**Records to process**:
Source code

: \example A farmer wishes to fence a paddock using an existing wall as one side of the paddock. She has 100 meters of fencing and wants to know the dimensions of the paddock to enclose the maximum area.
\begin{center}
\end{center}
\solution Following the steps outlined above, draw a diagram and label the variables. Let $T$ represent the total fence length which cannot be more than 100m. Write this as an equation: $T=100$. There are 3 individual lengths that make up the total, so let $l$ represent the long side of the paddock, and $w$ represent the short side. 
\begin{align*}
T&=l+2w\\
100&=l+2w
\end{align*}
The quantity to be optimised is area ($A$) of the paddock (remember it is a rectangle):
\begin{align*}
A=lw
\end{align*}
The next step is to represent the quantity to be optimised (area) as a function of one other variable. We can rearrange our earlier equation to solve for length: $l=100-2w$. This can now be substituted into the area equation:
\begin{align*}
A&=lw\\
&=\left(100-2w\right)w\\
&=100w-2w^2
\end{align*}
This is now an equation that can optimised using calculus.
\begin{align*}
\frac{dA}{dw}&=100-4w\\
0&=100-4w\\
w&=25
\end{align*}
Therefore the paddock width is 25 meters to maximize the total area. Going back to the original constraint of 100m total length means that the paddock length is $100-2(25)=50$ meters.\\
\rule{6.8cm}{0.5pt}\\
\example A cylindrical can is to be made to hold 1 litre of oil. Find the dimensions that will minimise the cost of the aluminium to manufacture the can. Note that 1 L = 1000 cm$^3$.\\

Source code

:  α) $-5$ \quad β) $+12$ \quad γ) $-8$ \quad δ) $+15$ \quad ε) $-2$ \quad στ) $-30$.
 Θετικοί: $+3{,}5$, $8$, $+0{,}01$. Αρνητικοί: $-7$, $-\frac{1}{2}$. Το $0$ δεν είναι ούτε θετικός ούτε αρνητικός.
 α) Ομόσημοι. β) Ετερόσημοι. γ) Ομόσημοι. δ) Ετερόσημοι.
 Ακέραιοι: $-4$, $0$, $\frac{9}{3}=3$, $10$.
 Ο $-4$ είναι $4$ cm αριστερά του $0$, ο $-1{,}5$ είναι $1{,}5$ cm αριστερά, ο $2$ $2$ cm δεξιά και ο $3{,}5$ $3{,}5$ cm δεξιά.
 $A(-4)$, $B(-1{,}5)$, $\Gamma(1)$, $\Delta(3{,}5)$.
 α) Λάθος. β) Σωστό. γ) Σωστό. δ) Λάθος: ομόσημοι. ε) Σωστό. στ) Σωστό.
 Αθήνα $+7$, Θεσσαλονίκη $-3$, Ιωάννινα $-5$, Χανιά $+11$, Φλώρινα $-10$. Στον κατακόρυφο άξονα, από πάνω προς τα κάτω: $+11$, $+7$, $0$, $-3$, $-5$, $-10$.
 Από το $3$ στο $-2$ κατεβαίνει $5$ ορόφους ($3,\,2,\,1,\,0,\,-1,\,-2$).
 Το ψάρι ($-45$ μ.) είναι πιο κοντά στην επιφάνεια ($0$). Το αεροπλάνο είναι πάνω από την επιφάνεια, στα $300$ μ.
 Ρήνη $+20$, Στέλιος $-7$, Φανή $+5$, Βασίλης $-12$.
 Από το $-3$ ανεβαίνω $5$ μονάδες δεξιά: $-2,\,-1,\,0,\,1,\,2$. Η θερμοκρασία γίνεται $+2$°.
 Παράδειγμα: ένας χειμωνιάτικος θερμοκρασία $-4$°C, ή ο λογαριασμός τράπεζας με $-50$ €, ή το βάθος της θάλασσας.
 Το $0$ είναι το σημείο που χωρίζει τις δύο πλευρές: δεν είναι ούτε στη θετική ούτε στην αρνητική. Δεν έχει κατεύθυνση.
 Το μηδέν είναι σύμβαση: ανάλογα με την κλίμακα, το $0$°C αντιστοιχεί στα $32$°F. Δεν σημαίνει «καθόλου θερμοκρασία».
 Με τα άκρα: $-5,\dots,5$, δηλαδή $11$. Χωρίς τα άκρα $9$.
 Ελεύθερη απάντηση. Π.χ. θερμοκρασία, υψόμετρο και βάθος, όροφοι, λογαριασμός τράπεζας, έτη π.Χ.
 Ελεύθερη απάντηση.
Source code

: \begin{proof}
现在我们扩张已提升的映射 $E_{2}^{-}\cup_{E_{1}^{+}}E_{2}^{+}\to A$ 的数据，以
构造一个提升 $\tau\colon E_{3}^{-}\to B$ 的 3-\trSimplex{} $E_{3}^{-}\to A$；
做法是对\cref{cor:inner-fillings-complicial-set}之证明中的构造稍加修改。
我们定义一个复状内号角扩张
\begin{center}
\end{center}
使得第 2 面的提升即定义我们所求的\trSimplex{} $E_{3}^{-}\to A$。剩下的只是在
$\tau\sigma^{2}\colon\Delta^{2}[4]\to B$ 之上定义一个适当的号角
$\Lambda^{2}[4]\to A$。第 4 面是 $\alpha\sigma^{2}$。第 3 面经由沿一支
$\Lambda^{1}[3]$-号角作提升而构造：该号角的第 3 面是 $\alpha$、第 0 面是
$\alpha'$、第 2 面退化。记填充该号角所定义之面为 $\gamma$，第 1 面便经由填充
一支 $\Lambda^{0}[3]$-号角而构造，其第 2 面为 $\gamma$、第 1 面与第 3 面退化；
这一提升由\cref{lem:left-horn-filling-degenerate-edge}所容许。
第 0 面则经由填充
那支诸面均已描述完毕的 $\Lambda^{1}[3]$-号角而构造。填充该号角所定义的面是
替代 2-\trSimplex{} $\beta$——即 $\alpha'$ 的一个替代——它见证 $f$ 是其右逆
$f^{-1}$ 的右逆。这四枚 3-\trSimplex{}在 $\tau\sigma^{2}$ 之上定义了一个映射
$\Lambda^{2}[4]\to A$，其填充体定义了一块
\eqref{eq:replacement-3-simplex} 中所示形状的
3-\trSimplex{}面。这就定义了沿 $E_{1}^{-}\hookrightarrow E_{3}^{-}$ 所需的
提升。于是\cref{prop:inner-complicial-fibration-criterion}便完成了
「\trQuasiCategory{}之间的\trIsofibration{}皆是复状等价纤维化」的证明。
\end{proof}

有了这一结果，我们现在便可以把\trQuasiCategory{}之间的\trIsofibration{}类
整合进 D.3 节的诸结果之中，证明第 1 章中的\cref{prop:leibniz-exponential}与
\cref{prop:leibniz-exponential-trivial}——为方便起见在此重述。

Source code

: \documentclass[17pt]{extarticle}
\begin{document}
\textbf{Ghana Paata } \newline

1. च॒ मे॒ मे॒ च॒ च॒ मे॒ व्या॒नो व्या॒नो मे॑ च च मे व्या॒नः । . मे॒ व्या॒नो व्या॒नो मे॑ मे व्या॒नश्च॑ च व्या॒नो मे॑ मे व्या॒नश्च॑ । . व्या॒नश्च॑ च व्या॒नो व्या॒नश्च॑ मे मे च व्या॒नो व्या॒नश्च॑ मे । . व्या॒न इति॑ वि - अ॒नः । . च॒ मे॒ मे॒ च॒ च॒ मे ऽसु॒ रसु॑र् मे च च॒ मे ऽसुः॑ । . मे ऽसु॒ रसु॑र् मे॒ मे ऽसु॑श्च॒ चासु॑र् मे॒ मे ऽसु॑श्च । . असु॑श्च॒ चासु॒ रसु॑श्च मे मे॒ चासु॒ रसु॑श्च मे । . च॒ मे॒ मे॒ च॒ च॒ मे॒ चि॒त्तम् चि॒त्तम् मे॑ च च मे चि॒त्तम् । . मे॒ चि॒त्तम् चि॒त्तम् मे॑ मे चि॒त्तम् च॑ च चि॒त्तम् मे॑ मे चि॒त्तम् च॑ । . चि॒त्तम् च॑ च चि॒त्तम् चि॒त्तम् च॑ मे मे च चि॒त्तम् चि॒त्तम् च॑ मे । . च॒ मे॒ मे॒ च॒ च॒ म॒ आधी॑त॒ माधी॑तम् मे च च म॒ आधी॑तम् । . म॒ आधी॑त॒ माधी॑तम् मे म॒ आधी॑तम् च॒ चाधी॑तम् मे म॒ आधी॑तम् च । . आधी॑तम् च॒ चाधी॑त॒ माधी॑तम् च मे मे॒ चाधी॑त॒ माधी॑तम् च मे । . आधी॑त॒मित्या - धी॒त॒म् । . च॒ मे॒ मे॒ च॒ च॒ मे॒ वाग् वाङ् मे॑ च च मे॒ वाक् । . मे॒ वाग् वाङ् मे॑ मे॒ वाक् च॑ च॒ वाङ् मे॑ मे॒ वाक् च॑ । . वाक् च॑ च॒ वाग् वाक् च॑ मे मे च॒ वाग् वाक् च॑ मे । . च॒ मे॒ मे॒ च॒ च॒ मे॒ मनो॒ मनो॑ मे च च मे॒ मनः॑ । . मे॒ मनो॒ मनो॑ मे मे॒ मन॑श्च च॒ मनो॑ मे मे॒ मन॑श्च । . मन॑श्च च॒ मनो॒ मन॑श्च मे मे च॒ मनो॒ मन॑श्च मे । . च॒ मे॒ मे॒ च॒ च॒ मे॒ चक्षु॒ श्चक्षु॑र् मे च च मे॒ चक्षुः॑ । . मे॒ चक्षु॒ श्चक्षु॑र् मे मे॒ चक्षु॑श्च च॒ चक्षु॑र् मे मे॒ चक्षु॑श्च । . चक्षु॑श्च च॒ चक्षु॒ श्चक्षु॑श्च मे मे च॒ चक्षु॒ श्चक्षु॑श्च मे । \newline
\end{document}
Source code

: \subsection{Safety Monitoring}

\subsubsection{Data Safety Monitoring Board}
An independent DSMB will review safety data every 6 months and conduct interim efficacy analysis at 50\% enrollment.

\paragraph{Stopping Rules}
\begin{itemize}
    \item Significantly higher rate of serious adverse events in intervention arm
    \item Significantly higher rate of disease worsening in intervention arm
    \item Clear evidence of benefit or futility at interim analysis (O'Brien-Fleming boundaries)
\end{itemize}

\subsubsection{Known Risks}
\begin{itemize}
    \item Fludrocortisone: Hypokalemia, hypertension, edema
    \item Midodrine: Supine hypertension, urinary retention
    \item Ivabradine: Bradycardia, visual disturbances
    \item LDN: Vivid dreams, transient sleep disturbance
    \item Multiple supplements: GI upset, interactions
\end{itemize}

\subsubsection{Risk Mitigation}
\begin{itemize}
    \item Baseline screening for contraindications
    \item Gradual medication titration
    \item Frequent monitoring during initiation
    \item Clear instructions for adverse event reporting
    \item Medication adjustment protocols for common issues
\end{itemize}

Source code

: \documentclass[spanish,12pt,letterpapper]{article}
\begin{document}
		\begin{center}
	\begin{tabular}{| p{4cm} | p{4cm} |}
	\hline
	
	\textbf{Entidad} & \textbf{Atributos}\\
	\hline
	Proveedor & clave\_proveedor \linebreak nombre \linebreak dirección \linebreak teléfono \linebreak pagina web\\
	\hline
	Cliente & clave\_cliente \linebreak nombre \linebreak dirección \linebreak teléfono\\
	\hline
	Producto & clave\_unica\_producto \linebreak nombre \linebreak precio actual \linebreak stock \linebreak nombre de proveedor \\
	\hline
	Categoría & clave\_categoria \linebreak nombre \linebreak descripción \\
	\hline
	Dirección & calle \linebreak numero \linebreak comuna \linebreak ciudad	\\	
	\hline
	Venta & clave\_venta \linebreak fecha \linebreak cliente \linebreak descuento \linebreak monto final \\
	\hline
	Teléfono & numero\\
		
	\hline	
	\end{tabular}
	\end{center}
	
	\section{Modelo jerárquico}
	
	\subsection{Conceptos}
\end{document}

**Your instructions**: Go through the entries above and count the lines holding the word "sigma"; write nothing but the number.

**Task result**: 3